渋谷区は、居住の実態がない区役所に住民登録を認めるのは、「本来の住民票管理の業務に支障をきたす」と難色を示しています。また、「渋谷区だけで独自の対応は行えない」として、「総務省に新たなシステムの構築などを求めている」としています。

路上生活者への給付 どうすれば?

こうしたなか、政府も路上生活者に給付を行いたいとして、特例措置をとっています。住民票がない人でも給付金の申請期限までに登録しなおせば、給付を受けられるというものです。

登録する場所の具体例としては、自治体が運営し、路上生活者の就労による自立を目指す「自立支援センター」や路上生活者が寝泊まりに利用することもあるネットカフェなどを挙げています。
しかし、これについては課題も指摘されています。自立支援センターは就労自体が困難な高齢者や障害のある人は入所が難しいのが現状です。また、渋谷区の自立支援センターは定員の9割以上が埋まっています。ネットカフェは、今も東京都では休業要請が続いているうえ(6月7日時点)、住民票を置かせてくれる業者はわずかだとされています。

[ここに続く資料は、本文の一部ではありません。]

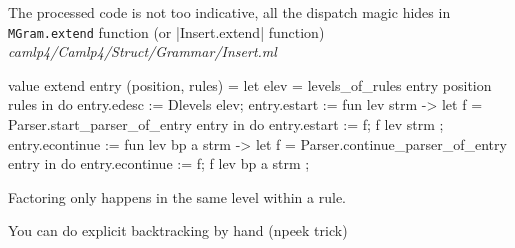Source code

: The processed code is not too indicative, all the dispatch magic
hides in \verb|MGram.extend| function (or |Insert.extend| function)
\textit{camlp4/Camlp4/Struct/Grammar/Insert.ml}

\begin{bluecode}
value extend entry (position, rules) =
      let elev = levels_of_rules entry position rules in
      do {
        entry.edesc := Dlevels elev;
        entry.estart :=
          fun lev strm ->
            let f = Parser.start_parser_of_entry entry in
            do { entry.estart := f; f lev strm };
        entry.econtinue :=
          fun lev bp a strm ->
            let f = Parser.continue_parser_of_entry entry in
            do { entry.econtinue := f; f lev bp a strm }
      };
\end{bluecode}


Factoring only happens in the same level within a rule.

You can do explicit backtracking by hand (npeek trick)
\inputminted{ocaml}{calmp4/code/parser2.ml}





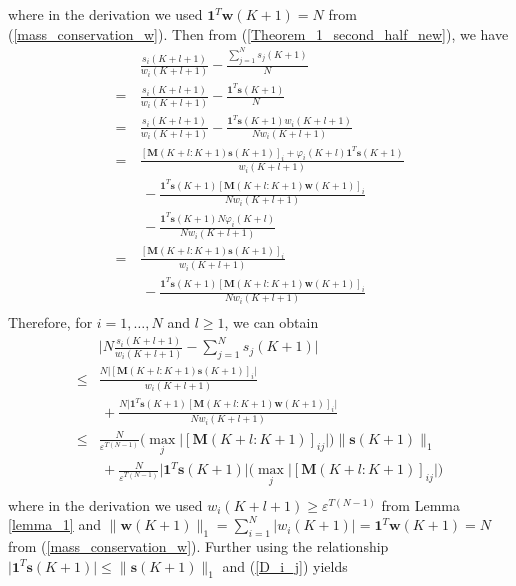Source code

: \documentclass{IEEEtran}
\begin{document}
where in the derivation we used $\mathbf{1}^T \mathbf{w}(K+1)=N$ from (\ref{mass_conservation_w}). Then from (\ref{Theorem_1_second_half_new}), we have
\begin{equation}\label{pi_alpha}
\begin{aligned}
& \frac{s_i(K+l+1)}{w_i(K+l+1)}- \frac{\sum_{j=1}^{N}s_j(K+1)}{N} \\
= \, & \frac{s_i(K+l+1)}{w_i(K+l+1)}-\frac{\mathbf{1}^T \mathbf{s}(K+1)}{N} \\
= \, & \frac{s_i(K+l+1)}{w_i(K+l+1)} - \frac{\mathbf{1}^T \mathbf{s}(K+1) w_i(K+l+1)}{N w_i(K+l+1)}\\
= \, & \frac{[\mathbf{M}(K+l:K+1) \mathbf{s}(K+1)]_i + \varphi_i(K+l) \mathbf{1}^T \mathbf{s}(K+1)} {w_i(K+l+1)}\\
& \, - \frac{\mathbf{1}^T \mathbf{s}(K+1) [\mathbf{M}(K+l:K+1) \mathbf{w}(K+1)]_i}{N w_i(K+l+1)}\\
& \, - \frac{\mathbf{1}^T \mathbf{s}(K+1) N \varphi_i(K+l)}{N w_i(K+l+1)}\\
= \, & \frac{[\mathbf{M}(K+l:K+1) \mathbf{s}(K+1)]_i} {w_i(K+l+1)} \\
& \, - \frac{\mathbf{1}^T \mathbf{s}(K+1) [\mathbf{M}(K+l:K+1) \mathbf{w}(K+1)]_i} {N w_i(K+l+1)}\\
\end{aligned}
\end{equation}
Therefore, for $i=1,\ldots,N$ and $l \geq 1$, we can obtain
\begin{equation}\label{pi_alpha_absolute}
\begin{aligned}
& \big| N \frac{s_i(K+l+1)}{w_i(K+l+1)}- \sum_{j=1}^{N}s_j(K+1) \big| \\
\leq & \frac{N\big| [\mathbf{M}(K+l:K+1) \mathbf{s}(K+1)]_i \big|} {w_i(K+l+1)} \\
& \, + \frac{N\big| \mathbf{1}^T \mathbf{s}(K+1) [\mathbf{M}(K+l:K+1) \mathbf{w}(K+1)]_i \big|} {N w_i(K+l+1)}\\
\leq & \frac{N}{\varepsilon^{T(N-1)}} \big(\max_{j}\big|[\mathbf{M}(K+l:K+1)]_{ij} \big|\big) \big\|\mathbf{s}(K+1)\big\|_1 \\
& \, + \frac{N}{\varepsilon^{T(N-1)}} \big|\mathbf{1}^T \mathbf{s}(K+1)\big| \big(\max_{j}\big|[\mathbf{M}(K+l:K+1)]_{ij} \big|\big)\\
\end{aligned}
\end{equation}
where in the derivation we used $w_i(K+l+1) \geq \varepsilon^{T(N-1)}$ from Lemma \ref{lemma_1} and $\big\|\mathbf{w}(K+1)\big\|_1= \sum_{i=1}^{N} |w_i(K+1)|= \mathbf{1}^T \mathbf{w}(K+1) =N$ from (\ref{mass_conservation_w}). Further using the relationship $\big|\mathbf{1}^T \mathbf{s}(K+1)\big| \leq \big\| \mathbf{s}(K+1) \big\|_1$ and (\ref{D_i_j}) yields
\end{document}

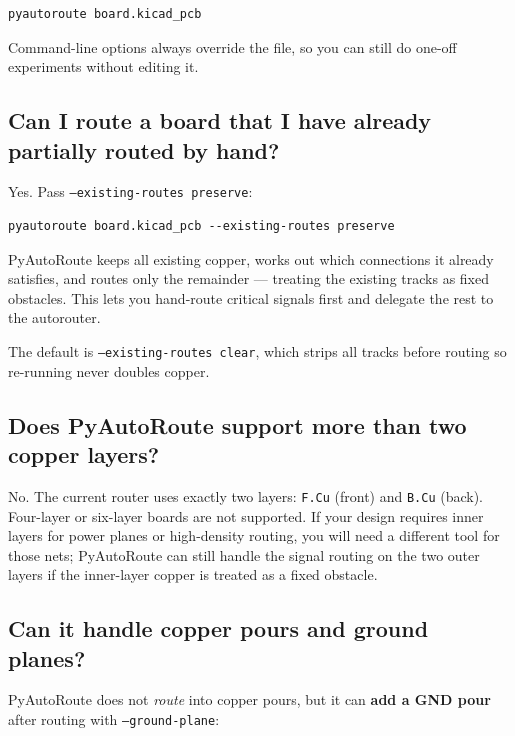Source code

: \documentclass[11pt,a4paper]{article}
\begin{document}
\begin{lstlisting}
pyautoroute board.kicad_pcb
\end{lstlisting}

Command-line options always override the file, so you can still do
one-off experiments without editing it.

\subsection*{Can I route a board that I have already partially routed by hand?}

Yes. Pass \texttt{--existing-routes preserve}:

\begin{lstlisting}
pyautoroute board.kicad_pcb --existing-routes preserve
\end{lstlisting}

PyAutoRoute keeps all existing copper, works out which connections it
already satisfies, and routes only the remainder --- treating the
existing tracks as fixed obstacles. This lets you hand-route critical
signals first and delegate the rest to the autorouter.

The default is \texttt{--existing-routes clear}, which strips all tracks
before routing so re-running never doubles copper.

\subsection*{Does PyAutoRoute support more than two copper layers?}

No. The current router uses exactly two layers: \texttt{F.Cu} (front)
and \texttt{B.Cu} (back). Four-layer or six-layer boards are not
supported. If your design requires inner layers for power planes or
high-density routing, you will need a different tool for those nets;
PyAutoRoute can still handle the signal routing on the two outer layers
if the inner-layer copper is treated as a fixed obstacle.

\subsection*{Can it handle copper pours and ground planes?}

PyAutoRoute does not \emph{route} into copper pours, but it can
\textbf{add a GND pour} after routing with \texttt{--ground-plane}:
\end{document}
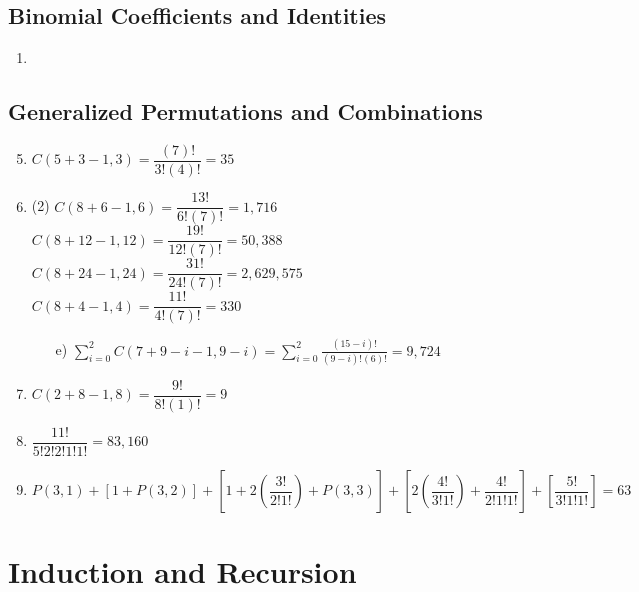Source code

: \documentclass[12pt, A4]{article}
\begin{document}
		\subsection{Binomial Coefficients and Identities}
			\begin{enumerate}
				\item
			\end{enumerate}
		\subsection{Generalized Permutations and Combinations}
			\begin{enumerate}
				\setcounter{enumi}{4}
				\item
					\(C(5 + 3 - 1, 3) = \dfrac{(7)!}{3!(4)!} = 35\)
				\setcounter{enumi}{8}
				\item
					\begin{tasks}(2)
						\task
							\(C(8 + 6 - 1, 6) = \dfrac{13!}{6!(7)!} = 1,716\)	
						\task
							\(C(8 + 12 - 1, 12) = \dfrac{19!}{12!(7)!} = 50,388\)
						\task
							\(C(8 + 24 - 1, 24) = \dfrac{31!}{24!(7)!} = 2,629,575\)
						\task
							\(C(8 + 4 - 1, 4) = \dfrac{11!}{4!(7)!} = 330\)
					\end{tasks}
					\begin{itemize}[leftmargin = 1.04cm]
						\item[e)]
							\(\displaystyle \sum_{i = 0}^{2} C(7 + 9 - i - 1, 9 - i) = \sum_{i = 0}^2 \frac{(15 - i)!}{(9 - i)!(6)!} = 9,724\)	
					\end{itemize}
				\setcounter{enumi}{10}
				\item
					\(C(2 + 8 - 1, 8) = \dfrac{9!}{8!(1)!} = 9\)
				\setcounter{enumi}{32}
				\item
					\(\dfrac{11!}{5!2!2!1!1!} = 83,160\)
				\setcounter{enumi}{34}
				\item
					\(P(3, 1) + [1 + P(3, 2)] + \left[1 + 2\left(\dfrac{3!}{2!1!}\right) + P(3, 3)\right] + \left[2\left(\dfrac{4!}{3!1!}\right) + \dfrac{4!}{2!1!1!}\right] + \left[\dfrac{5!}{3!1!1!}\right] = 63\)
			\end{enumerate}
	\setcounter{section}{4}
	\section{Induction and Recursion}
\end{document}
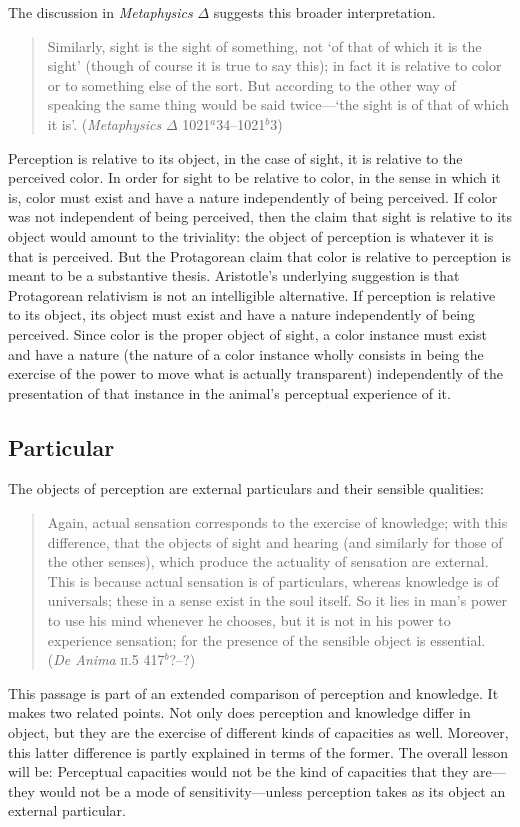 The discussion in \emph{Metaphysics} \( \Delta \) suggests this broader interpretation.
\begin{quote}
	Similarly, sight is the sight of something, not `of that of which it is the sight' (though of course it is true to say this); in fact it is relative to color or to something else of the sort. But according to the other way of speaking the same thing would be said twice---`the sight is of that of which it is'. (\emph{Metaphysics} \( \Delta \) 1021\( ^{a} \)34--1021\( ^{b} \)3)
\end{quote}
Perception is relative to its object, in the case of sight, it is relative to the perceived color. In order for sight to be relative to color, in the sense in which it is, color must exist and have a nature independently of being perceived. If color was not independent of being perceived, then the claim that sight is relative to its object would amount to the triviality: the object of perception is whatever it is that is perceived. But the Protagorean claim that color is relative to perception is meant to be a substantive thesis. Aristotle's underlying suggestion is that Protagorean relativism is not an intelligible alternative. If perception is relative to its object, its object must exist and have a nature independently of being perceived. Since color is the proper object of sight, a color instance must exist and have a nature (the nature of a color instance wholly consists in being the exercise of the power to move what is actually transparent) independently of the presentation of that instance in the animal's perceptual experience of it.



\subsection{Particular} %
\label{sub:particular}
The objects of perception are external particulars and their sensible qualities:
\begin{quote}
	Again, actual sensation corresponds to the exercise of knowledge; with this difference, that the objects of sight and hearing (and similarly for those of the other senses), which produce the actuality of sensation are external. This is because actual sensation is of particulars, whereas knowledge is of universals; these in a sense exist in the soul itself. So it lies in man's power to use his mind whenever he chooses, but it is not in his power to experience sensation; for the presence of the sensible object is essential. (\emph{De Anima} \textsc{ii}.5 417\( ^{b} \)?--?)
\end{quote}
This passage is part of an extended comparison of perception and knowledge. It makes two related points. Not only does perception and knowledge differ in object, but they are the exercise of different kinds of capacities as well. Moreover, this latter difference is partly explained in terms of the former. The overall lesson will be: Perceptual capacities would not be the kind of capacities that they are---they would not be a mode of sensitivity---unless perception takes as its object an external particular.

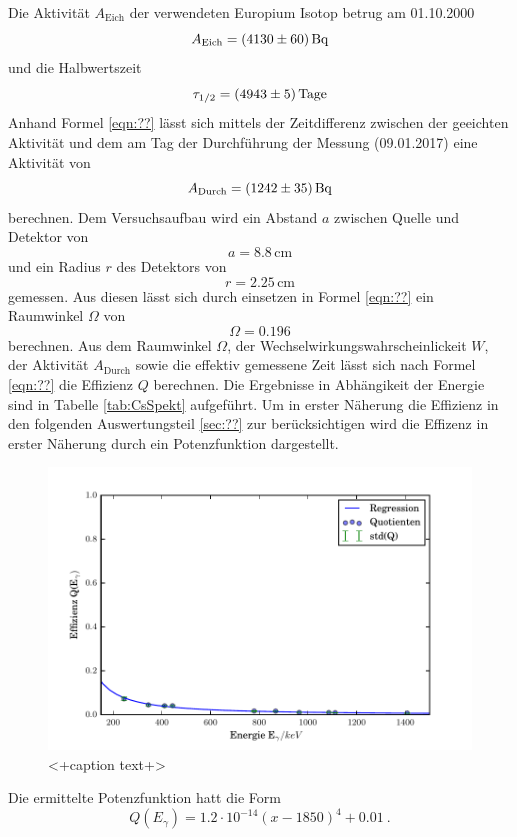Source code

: Die Aktivität $A_\text{Eich}$ der verwendeten Europium Isotop betrug am 01.10.2000
\begin{equation}
  A_\text{Eich} = (\num{4130 +- 60}) \, \text{Bq} 
  \label{eqn:AktEu}
\end{equation}
und die Halbwertszeit
\begin{equation}
  \tau_{1/2} = (\num{4943 +- 5}) \, \text{Tage} 
  \label{eqn:halb}
\end{equation}
Anhand Formel \ref{eqn:??} lässt sich mittels der Zeitdifferenz zwischen der geeichten Aktivität und dem am Tag der Durchführung der Messung (09.01.2017) eine Aktivität von 
\begin{equation}
  A_\text{Durch} = (\num{1242 +- 35}) \, \text{Bq}
  \label{eqn:AktEEu}
\end{equation}
berechnen. Dem Versuchsaufbau wird ein Abstand $a$ zwischen Quelle und Detektor von 
\begin{equation}
  a = 8.8 \, \text{cm}
  \label{<++>}
\end{equation}
und ein Radius $r$ des Detektors von
\begin{equation}
  r = 2.25 \, \text{cm} 
  \label{<++>}
\end{equation}
gemessen. Aus diesen lässt sich durch einsetzen in Formel \ref{eqn:??} ein Raumwinkel $\Omega$ von 
\begin{equation}
  \Omega = 0.196 
  \label{eqn:Raum}
\end{equation}
berechnen. Aus dem Raumwinkel $\Omega$, der Wechselwirkungswahrscheinlickeit $W$, der Aktivität $A_\text{Durch}$ sowie die effektiv gemessene Zeit lässt sich nach Formel \ref{eqn:??} die Effizienz $Q$ berechnen. Die Ergebnisse in Abhängikeit der Energie sind in Tabelle \ref{tab:CsSpekt} aufgeführt. Um in erster Näherung die Effizienz in den folgenden Auswertungsteil \ref{sec:??} zur berücksichtigen wird die Effizenz in erster Näherung durch ein Potenzfunktion dargestellt. 
\begin{figure}
  \centering
  \includegraphics[width=\textwidth]{./build/Effizienz.pdf}
  \caption{<+caption text+>}
  \label{fig:<+label+>}
\end{figure}
Die ermittelte Potenzfunktion hatt die Form 
\begin{equation}
  Q(E_\gamma)= 1.2 \cdot 10^{-14} \left( x - 1850 \right)^4 + 0.01 \ .
  \label{eqn:QCs}
\end{equation}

一方、生活保護のような従来の福祉制度を利用するという選択肢もあり、実際に支援団体には「生活保護を受けたい」という相談も増えています。しかし、東京23区では4月の生活保護の申請が、去年(2019年)の同じ月と比べて40%も増加していることなどから、速やかな支援が受けられるか分からない状態だといいます。
路上生活者の支援に携わる大学教授は、この給付金をすべての人に平等に行き渡らせるため、住民票以外を用いた方法も含めて検討することが重要だと話しています。

高千穂大学 木村正人教授
「路上で事情があって住所を回復することができない方も、さまざまなサービスにアクセスできるような社会を作ることが根本的には求められている。給付金をきちんと届けることができるかどうかは、私たちの社会が問われていることだと思います。」